Por essa forma de consciência, o que então seria um genocídio?

Pela definição aceita no direito internacional, o crime pode ser designado quando há uma tentativa deliberada e a intenção de destruir por completo ou de forma parcial um povo.

Mas não seria essa uma definição típica de um colonizador? Um povo precisa ser aniquilado fisicamente para que ele deixe de existir?

Quando não há fronteira entre a terra e o corpo na visão de povos tradicionais, o próprio significado de sobrevivência é outro. A terra não é de onde saem os recursos para a sobrevivência. Ela é a existência, tanto quanto o coração. Envenenar um rio com mercúrio do garimpo é contaminar o fluxo sanguíneo.

Assim, a morte de um povo é também social quando sua teia de relações deixa de existir, inclusive com os seres não humanos. Foram essas relações que definiriam aquela cultura. Definem a relação entre gerações e desenham sua história.

Pertencer não é apenas uma dimensão ligada ao idioma que se fala, ao deus para o qual fazemos nossas homenagens ou a conexão estabelecida no grito conjunto do gol. Pertencer é existir nesse contexto de relações com o meio ambiente.

Neste sentido, então, é urgente considerar a destruição dos rios, animais e árvores como parte de um genocídio.

Uma das ofensivas diplomáticas em Haia é a de tentar qualificar tais crimes como ecocídio. Mas, uma vez mais, o arcabouço ocidental e cartesiano de pensamento posiciona os seres humanos de forma hierárquica acima da natureza.

Teriam aqueles indígenas do povo yanomami morrido de fome se, antes, não tivesse acontecido uma ruptura da relação entre seus corpos humanos e terrestres?

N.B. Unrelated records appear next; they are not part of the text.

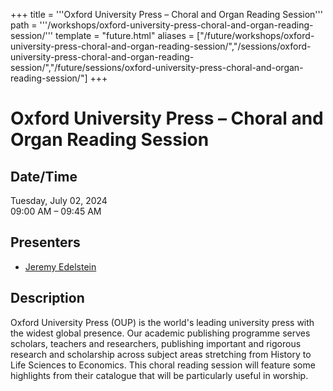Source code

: +++
title = '''Oxford University Press – Choral and Organ Reading Session'''
path = '''/workshops/oxford-university-press-choral-and-organ-reading-session/'''
template = "future.html"
aliases = ["/future/workshops/oxford-university-press-choral-and-organ-reading-session/","/sessions/oxford-university-press-choral-and-organ-reading-session/","/future/sessions/oxford-university-press-choral-and-organ-reading-session/"]
+++

<h1>Oxford University Press – Choral and Organ Reading Session</h1>

<h2>Date/Time</h2>
<p>Tuesday, July 02, 2024<br>
09:00 AM – 09:45 AM</p>
<h2>Presenters</h2>
<ul>
<li><a href="/presenters/jeremy-edelstein/">Jeremy Edelstein</a></li>
</ul>
<h2>Description</h2>

Oxford University Press (OUP) is the world's leading university press with the widest global presence. Our academic publishing programme serves scholars, teachers and researchers, publishing important and rigorous research and scholarship across subject areas stretching from History to Life Sciences to Economics. This choral reading session will feature some highlights from their catalogue that will be particularly useful in worship.



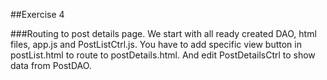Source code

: ##Exercise 4

###Routing to post details page.
We start with all ready created DAO, html files, app.js and PostListCtrl.js. 
You have to add specific view button in postList.html to route to postDetails.html. And edit PostDetailsCtrl to show data from PostDAO.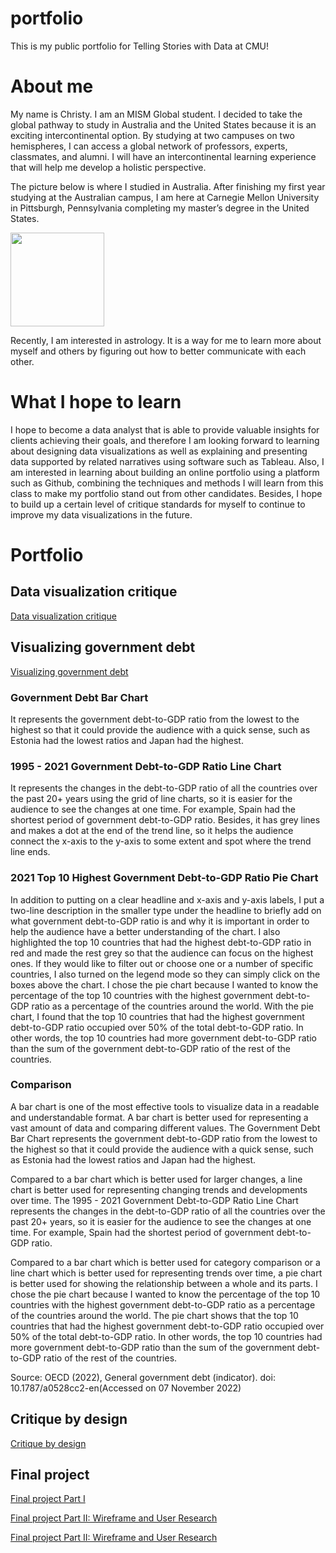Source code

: # portfolio
This is my public portfolio for Telling Stories with Data at CMU!

# About me
My name is Christy. I am an MISM Global student. I decided to take the global pathway to study in Australia and the United States because it is an exciting intercontinental option. By studying at two campuses on two hemispheres, I can access a global network of professors, experts, classmates, and alumni. I will have an intercontinental learning experience that will help me develop a holistic perspective. 

The picture below is where I studied in Australia. After finishing my first year studying at the Australian campus, I am here at Carnegie Mellon University in Pittsburgh, Pennsylvania completing my master’s degree in the United States.

<img src="https://user-images.githubusercontent.com/116990977/198948699-526a6296-aaad-4cdb-a821-0366421dc592.jpg" width="150"/>

Recently, I am interested in astrology. It is a way for me to learn more about myself and others by figuring out how to better communicate with each other. 

# What I hope to learn
I hope to become a data analyst that is able to provide valuable insights for clients achieving their goals, and therefore I am looking forward to learning about designing data visualizations as well as explaining and presenting data supported by related narratives using software such as Tableau. Also, I am interested in learning about building an online portfolio using a platform such as Github, combining the techniques and methods I will learn from this class to make my portfolio stand out from other candidates. Besides, I hope to build up a certain level of critique standards for myself to continue to improve my data visualizations in the future. 

# Portfolio
## Data visualization critique 
[Data visualization critique](https://docs.google.com/spreadsheets/d/1m4KejSpVYsY0bVbTuGnZ5IqE1TTPp8nr/edit?usp=sharing&ouid=113615484674101933870&rtpof=true&sd=true)

## Visualizing government debt
[Visualizing government debt](/dataviz2.md)

### Government Debt Bar Chart
It represents the government debt-to-GDP ratio from the lowest to the highest so that it could provide the audience with a quick sense, such as Estonia had the lowest ratios and Japan had the highest.

### 1995 - 2021 Government Debt-to-GDP Ratio Line Chart
It represents the changes in the debt-to-GDP ratio of all the countries over the past 20+ years using the grid of line charts, so it is easier for the audience to see the changes at one time. For example, Spain had the shortest period of government debt-to-GDP ratio. Besides, it has grey lines and makes a dot at the end of the trend line, so it helps the audience connect the x-axis to the y-axis to some extent and spot where the trend line ends. 

### 2021 Top 10 Highest Government Debt-to-GDP Ratio Pie Chart
In addition to putting on a clear headline and x-axis and y-axis labels, I put a two-line description in the smaller type under the headline to briefly add on what government debt-to-GDP ratio is and why it is important in order to help the audience have a better understanding of the chart. I also highlighted the top 10 countries that had the highest debt-to-GDP ratio in red and made the rest grey so that the audience can focus on the highest ones. If they would like to filter out or choose one or a number of specific countries, I also turned on the legend mode so they can simply click on the boxes above the chart. I chose the pie chart because I wanted to know the percentage of the top 10 countries with the highest government debt-to-GDP ratio as a percentage of the countries around the world. With the pie chart, I found that the top 10 countries that had the highest government debt-to-GDP ratio occupied over 50% of the total debt-to-GDP ratio. In other words, the top 10 countries had more government debt-to-GDP ratio than the sum of the government debt-to-GDP ratio of the rest of the countries. 

### Comparison
A bar chart is one of the most effective tools to visualize data in a readable and understandable format. A bar chart is better used for representing a vast amount of data and comparing different values. The Government Debt Bar Chart represents the government debt-to-GDP ratio from the lowest to the highest so that it could provide the audience with a quick sense, such as Estonia had the lowest ratios and Japan had the highest.

Compared to a bar chart which is better used for larger changes, a line chart is better used for representing changing trends and developments over time. The 1995 - 2021 Government Debt-to-GDP Ratio Line Chart represents the changes in the debt-to-GDP ratio of all the countries over the past 20+ years, so it is easier for the audience to see the changes at one time. For example, Spain had the shortest period of government debt-to-GDP ratio.

Compared to a bar chart which is better used for category comparison or a line chart which is better used for representing trends over time, a pie chart is better used for showing the relationship between a whole and its parts. I chose the pie chart because I wanted to know the percentage of the top 10 countries with the highest government debt-to-GDP ratio as a percentage of the countries around the world. The pie chart shows that the top 10 countries that had the highest government debt-to-GDP ratio occupied over 50% of the total debt-to-GDP ratio. In other words, the top 10 countries had more government debt-to-GDP ratio than the sum of the government debt-to-GDP ratio of the rest of the countries. 

Source: OECD (2022), General government debt (indicator). doi: 10.1787/a0528cc2-en(Accessed on 07 November 2022)

## Critique by design
[Critique by design](/dataviz3&4.md)

## Final project
[Final project Part I](/final_project_christycheuk.md)

[Final project Part II: Wireframe and User Research](/final_project_part_II_christycheuk.md)

[Final project Part II: Wireframe and User Research](/final_project_part_III_christycheuk.md)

Jair Bolsonaro, ao usar a máquina do estado para promover tal destruição dessa rede de relações, queria um Brasil sem indígenas. Não necessariamente sem os indivíduos. Mas sem um povo.

Sua ação e suas consequências, hoje, nos obrigam a repensar o conceito de crime no século 21 e assumir uma nova definição do genocídio. Desta vez, descolonizado.